Oct 06,2021 - Last updated at Oct 06,2021

This week, the Royal Committee to Modernise the Political System concluded its work by presenting its recommendations to His Majesty King Abdullah, with the hope that the committee's recommendations would live up to the King's and Jordanians' ambitions. The Royal Committee was tasked from the outset with drafting a new law governing political parties, believing in the critical role that parties must play in Jordanian politics and enabling them to form or participate in partisan parliamentary governments, as stipulated in Article 35 of the constitution, as well as ensuring the parties' contribution to consolidating organized collective action. 

The Royal Committee's concurrent work on electoral laws and parties resulted in the creation of party-friendly legislation that encourages youth and women to participate in politics. It is well established that democracy entails the transformation of individual demands into collaborative action plans that include realistic and practical proposals that contribute to the country's progress.

As is widely recognised, the youth sector is vital to Jordan's political reform and overall development. According to the latest demographic data from the Higher Population Council, there will be 2.6 million young people aged 12-30 in 2020 and 2.9 million by 2030. As a result, any political reform plan or roadmap that does not place a premium on youth empowerment will face significant implementation challenges. Without the active participation of young people, no political party in this country would be successful. Thus, the draft law affirmed students' rights to participate in partisan activities at universities and safeguarded them against discrimination based on their political affiliation or activity, with the right to challenge any unjust procedure in competent courts or seeking material and moral compensation.

Citizenship, equality, and respect for political pluralism are central to what partisan work in Jordan requires restoring citizen confidence in parties and political work generally. The draft law requires a total of 300 written applications for affiliation in order for the party to be registered, as well as ensuring that the party's registration process is transparent. To encourage parties to progress to the stage of becoming programmatic and establishing a mass base, the draft law creates new requirements for holding the party conference, which must occur within a year of meeting the requirements and submitting them to the registrar. The founding conference must include a majority of party members from among the 1,000 founders, at least 30 founders from at least six governorates, 20 per cent women, 20 per cent youth, and at least one person with special needs. This party is granted "under establishment" status, which entitles it to conduct political and promotional activities in support of its principles and to recruit members.

During the founding conference, the party adopts its internal rules and regulations, and elects the executive leadership, and the party is then required to file a set of documents with the parties’ register, including the conference's decisions and the names of the executive leadership and elected committees.

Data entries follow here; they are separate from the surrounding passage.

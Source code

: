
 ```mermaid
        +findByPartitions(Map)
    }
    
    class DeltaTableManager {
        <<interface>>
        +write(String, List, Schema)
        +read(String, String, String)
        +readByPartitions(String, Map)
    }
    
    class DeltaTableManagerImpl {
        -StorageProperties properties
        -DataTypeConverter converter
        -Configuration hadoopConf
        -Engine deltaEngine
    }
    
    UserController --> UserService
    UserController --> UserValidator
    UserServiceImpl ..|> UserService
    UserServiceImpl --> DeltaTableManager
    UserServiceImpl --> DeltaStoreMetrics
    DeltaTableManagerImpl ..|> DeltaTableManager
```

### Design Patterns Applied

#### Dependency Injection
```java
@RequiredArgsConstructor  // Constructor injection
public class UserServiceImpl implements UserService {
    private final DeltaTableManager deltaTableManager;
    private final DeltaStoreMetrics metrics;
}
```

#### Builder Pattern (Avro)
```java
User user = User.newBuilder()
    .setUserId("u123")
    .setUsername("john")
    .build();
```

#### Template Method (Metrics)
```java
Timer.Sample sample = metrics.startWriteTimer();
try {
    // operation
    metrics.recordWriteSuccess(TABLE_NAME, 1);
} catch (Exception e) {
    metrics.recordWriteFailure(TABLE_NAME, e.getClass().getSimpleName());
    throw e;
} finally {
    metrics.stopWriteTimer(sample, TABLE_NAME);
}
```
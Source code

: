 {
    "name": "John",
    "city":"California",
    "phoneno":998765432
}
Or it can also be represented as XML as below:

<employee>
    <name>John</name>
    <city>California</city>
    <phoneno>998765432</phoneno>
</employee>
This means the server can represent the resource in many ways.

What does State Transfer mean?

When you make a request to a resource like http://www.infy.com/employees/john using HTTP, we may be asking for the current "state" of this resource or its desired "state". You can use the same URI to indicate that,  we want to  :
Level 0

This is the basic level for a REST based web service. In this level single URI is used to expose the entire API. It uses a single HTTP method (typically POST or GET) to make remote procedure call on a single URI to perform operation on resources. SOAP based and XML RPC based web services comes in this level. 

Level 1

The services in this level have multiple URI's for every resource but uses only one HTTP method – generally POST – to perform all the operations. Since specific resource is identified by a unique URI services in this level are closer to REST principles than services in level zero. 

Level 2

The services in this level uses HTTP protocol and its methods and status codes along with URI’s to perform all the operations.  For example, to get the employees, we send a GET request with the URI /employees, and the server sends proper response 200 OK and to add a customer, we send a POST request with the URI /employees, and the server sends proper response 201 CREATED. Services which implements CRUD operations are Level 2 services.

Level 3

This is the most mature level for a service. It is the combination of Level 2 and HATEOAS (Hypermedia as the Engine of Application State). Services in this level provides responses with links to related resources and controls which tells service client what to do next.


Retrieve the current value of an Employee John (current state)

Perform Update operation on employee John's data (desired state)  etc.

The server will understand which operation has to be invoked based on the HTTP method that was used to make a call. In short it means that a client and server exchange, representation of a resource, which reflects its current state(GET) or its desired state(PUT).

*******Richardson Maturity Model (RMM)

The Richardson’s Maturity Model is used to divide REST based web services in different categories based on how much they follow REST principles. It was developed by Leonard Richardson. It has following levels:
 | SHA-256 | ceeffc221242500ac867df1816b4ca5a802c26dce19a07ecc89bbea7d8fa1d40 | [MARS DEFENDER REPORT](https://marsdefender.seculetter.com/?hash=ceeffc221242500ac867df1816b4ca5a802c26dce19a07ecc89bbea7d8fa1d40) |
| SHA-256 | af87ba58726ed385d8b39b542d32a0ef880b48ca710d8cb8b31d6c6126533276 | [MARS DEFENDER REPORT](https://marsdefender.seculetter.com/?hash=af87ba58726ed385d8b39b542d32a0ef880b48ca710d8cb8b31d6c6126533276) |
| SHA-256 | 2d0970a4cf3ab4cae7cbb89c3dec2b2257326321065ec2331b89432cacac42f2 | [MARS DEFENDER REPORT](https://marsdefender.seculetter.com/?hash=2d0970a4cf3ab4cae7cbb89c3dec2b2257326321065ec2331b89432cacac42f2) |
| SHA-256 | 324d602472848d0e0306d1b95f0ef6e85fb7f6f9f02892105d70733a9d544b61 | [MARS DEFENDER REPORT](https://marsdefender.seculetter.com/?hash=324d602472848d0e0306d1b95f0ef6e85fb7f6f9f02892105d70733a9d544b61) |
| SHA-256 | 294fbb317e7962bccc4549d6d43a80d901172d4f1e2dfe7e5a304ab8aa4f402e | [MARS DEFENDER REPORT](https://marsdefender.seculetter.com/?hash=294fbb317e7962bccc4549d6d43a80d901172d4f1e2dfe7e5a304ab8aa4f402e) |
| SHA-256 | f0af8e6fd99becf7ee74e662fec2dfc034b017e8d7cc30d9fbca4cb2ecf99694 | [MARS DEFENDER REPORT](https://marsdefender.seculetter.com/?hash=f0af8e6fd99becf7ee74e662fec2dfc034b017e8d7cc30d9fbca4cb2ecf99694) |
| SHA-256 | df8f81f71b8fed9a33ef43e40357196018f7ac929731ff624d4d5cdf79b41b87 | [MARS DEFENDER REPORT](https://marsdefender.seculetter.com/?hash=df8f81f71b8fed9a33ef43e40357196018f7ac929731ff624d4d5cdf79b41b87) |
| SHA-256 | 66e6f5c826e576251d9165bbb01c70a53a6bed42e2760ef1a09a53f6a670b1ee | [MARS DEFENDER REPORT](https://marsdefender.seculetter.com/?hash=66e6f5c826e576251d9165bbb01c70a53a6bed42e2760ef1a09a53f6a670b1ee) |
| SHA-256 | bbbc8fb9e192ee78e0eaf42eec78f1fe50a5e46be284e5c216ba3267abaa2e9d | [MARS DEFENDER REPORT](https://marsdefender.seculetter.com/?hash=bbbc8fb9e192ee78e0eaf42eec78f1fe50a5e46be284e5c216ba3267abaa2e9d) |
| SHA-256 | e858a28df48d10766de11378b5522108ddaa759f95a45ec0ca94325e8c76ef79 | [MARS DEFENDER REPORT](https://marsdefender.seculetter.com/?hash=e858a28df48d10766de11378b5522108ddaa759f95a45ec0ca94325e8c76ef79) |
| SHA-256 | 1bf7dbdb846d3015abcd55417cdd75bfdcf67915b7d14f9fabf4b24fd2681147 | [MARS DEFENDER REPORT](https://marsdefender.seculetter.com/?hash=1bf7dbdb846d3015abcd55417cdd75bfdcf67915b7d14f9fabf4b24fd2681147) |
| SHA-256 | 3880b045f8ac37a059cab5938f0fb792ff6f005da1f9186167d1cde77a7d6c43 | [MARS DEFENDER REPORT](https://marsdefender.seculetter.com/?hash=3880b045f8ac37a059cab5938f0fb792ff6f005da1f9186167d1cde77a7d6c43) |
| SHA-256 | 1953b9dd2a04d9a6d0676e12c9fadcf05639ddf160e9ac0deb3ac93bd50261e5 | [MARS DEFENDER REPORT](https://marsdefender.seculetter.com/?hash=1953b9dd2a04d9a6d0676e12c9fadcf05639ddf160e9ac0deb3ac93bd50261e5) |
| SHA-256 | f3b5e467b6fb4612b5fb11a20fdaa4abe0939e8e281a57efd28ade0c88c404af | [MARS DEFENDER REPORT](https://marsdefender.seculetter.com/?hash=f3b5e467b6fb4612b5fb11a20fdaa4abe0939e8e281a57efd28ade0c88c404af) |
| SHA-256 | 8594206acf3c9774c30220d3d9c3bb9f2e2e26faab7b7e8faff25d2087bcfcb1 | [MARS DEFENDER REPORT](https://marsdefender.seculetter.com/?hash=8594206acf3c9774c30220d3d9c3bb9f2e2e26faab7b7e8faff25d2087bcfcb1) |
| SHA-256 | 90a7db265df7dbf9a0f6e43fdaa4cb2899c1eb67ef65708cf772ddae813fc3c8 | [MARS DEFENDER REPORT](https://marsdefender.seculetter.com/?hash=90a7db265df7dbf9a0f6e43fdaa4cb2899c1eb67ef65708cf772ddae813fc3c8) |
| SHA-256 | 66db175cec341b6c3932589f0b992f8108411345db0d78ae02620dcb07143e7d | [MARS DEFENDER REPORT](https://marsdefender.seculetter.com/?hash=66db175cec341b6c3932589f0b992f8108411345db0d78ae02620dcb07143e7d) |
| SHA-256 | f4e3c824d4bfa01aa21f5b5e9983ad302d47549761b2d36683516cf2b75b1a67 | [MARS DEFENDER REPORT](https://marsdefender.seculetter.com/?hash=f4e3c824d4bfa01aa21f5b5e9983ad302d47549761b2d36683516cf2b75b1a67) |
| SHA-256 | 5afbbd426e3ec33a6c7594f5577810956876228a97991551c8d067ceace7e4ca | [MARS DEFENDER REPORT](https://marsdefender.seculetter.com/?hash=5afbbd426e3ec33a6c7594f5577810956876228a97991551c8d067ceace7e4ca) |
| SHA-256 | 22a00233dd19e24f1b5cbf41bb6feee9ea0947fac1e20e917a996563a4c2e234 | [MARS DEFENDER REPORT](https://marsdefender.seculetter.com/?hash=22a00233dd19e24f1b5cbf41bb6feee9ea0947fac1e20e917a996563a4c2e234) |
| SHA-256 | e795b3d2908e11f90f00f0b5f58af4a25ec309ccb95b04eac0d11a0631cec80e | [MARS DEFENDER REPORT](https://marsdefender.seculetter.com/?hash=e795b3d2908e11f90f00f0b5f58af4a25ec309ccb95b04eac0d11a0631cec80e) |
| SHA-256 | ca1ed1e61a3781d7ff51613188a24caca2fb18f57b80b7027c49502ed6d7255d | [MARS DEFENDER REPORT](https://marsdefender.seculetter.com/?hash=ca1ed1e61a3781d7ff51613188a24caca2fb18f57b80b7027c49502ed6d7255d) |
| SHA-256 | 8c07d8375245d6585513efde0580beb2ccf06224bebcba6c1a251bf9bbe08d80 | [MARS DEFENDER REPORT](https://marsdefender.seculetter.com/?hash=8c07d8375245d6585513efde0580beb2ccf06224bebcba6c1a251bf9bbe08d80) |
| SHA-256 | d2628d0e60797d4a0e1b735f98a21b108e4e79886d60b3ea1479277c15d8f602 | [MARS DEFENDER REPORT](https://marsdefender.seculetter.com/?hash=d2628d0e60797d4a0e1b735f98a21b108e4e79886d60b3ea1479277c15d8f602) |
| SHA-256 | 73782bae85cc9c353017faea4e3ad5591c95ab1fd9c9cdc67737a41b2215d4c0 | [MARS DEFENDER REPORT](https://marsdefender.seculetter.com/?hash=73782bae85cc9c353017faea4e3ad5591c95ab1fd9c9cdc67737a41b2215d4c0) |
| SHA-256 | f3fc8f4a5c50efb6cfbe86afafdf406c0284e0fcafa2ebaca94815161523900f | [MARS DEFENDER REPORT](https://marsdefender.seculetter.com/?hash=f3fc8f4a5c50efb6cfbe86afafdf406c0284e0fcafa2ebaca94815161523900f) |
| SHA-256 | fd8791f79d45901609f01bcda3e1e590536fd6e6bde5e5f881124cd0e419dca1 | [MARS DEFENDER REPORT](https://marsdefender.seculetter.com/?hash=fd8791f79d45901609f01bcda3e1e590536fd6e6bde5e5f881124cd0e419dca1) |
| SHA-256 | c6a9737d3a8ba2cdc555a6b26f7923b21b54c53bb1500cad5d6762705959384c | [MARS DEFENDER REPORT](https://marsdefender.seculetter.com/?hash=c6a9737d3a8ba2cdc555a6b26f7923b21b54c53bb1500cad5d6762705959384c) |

As a result, the commissioner of the registry must issue a licensing decision within seven days of receiving notice of the convening of the party’s conference; if the registry does not issue a licensing decision within that time period, the party is considered registered and licensed in accordance with the law.

To facilitate party work, the draft law established a “Political Parties Registry” within the Independent Election Commission and abolished the Ministry of Parliamentary Affairs' Parties Affairs Committee. Additionally, the law established appropriate controls over the registry's work to prevent it from superseding the parties, limiting the registry's role to monitoring certain party-related procedures, such as maintaining and updating records, receiving parties’ registration requests, and ensuring parties’ meetings are held. The new law also safeguards the party's legal rights by protecting its headquarters, documents, correspondence and means of communication from raids, seizures, or surveillance, and by stipulating that none of the aforementioned acts would occur except upon a court order and in the presence of a representative of the affected party.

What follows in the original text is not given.